確定申告を終えて感じたこと

こんばんわ。税理士の細川ひろみです。

色々な方のfreeeのデータを見させていただいて、感じたことを書いてみたいと思います。

1 損益計算書はしっかりと作れているが貸借対照表は間違っている場合が多い

freeeは推測機能がついているため、レシートを読み込んで自動で科目を推測してくれます。
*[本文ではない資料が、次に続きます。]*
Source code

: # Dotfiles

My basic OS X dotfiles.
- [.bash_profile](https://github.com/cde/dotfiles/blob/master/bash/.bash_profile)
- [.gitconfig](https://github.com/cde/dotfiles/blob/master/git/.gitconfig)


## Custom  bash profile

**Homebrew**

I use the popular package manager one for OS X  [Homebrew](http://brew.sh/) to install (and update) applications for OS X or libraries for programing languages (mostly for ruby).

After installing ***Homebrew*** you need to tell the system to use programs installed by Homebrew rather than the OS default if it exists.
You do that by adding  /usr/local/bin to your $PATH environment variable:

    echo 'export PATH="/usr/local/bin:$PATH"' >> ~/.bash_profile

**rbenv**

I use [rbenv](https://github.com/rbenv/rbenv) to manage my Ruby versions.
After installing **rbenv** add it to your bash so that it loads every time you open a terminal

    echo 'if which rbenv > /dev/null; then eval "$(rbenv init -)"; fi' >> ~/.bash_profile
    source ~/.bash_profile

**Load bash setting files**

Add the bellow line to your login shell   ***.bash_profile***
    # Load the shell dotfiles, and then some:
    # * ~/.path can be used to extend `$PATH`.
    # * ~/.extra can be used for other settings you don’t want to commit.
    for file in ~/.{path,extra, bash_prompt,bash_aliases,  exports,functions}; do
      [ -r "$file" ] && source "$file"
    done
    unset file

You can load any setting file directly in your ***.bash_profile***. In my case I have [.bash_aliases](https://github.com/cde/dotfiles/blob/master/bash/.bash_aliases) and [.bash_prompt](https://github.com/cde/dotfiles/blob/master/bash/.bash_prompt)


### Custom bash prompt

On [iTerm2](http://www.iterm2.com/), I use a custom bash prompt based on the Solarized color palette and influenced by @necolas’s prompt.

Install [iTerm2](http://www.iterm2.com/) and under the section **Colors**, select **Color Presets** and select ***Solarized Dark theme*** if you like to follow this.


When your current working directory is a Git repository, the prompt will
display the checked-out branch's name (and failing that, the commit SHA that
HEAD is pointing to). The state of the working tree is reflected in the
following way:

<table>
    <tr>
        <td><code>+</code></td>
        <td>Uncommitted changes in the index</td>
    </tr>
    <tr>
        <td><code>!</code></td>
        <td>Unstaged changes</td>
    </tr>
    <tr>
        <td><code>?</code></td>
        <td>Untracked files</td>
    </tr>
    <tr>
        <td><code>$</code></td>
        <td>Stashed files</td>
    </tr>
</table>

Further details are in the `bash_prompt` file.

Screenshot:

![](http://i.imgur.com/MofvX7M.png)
それをそのまま登録していけば、一つの仕訳が出来上がるので便利ですが、わからないまま登録しても

それなりの申告書が出来上がってしまうところが困るところ。

それまでご自身でやられていて、だんだん規模が大きくなってきて不安になったので今年はお願い

したいと来ていただいた方のfreeeのデータを見させてもらったところ、

未払金勘定が大変な金額になっていたり、売掛金が何年も積みあがって残ってしまっていたり、

未確定勘定という科目が勝手に作られていたりと経営の実態を表すものとは言えないものが

出来上がっていました。

これでも決算書として一応できあがっているとすれば、申告はできてしまいます。

損益はしっかりと計算できているので、利益から税金を計算する所得税の計算は間違っていない

と言えるかもしれませんが、経営の実態を把握することは難しくなります。

2 問題が起きにくいのが問題

 確定申告は自分で計算して、申告するという考えで作られたfreeeのシステムは、

初心者にもわかりやすく、

導入もしやすいのはいいところですが、

上記に書いたように、なんとなく入れていれば、

なんとなくよさそうな申告書ができるので、

忙しい中作った申告書。

こんな感じで形になったし、損益的にもまちがいなさそうだから

これでいいかと申告書を出せてしまう所に問題があるんじゃないかと

考えています。

12月の末時点で現金があとどのくらい残っていて、

売掛金としてこれから入金される金額、

買掛金としてはらわなければいけない

金額がどのくらいあるのかまでの

処理が出来ている方はほとんどいなかった

というのが実態でした。

これからどんどん進化していくだろうfreeeが

この問題をどのように解決していってくれるのか

とても興味深いです。

3 まとめ

やっと終わった確定申告。

会計freeeを使って申告をするかたが増えた一方で、

簿記の知識がいらないというキャッチフレーズのもと

貸借対照表の方は、とんでない数字になっていたという方が

たくさんいらっしゃいました。

一度、税理士に見てもらって、間違いを指摘していただく

価値はあるのではないでしょうか。

毎年費用がかかるから尻込みしてしまいがちですが、

その年のチェックだけという形でもやってもらうと安心です。

申告期限ぎりぎりではなく、今期の早い段階で直すところは

直していくと、freeeの良さも引き出せるのでおすすめです。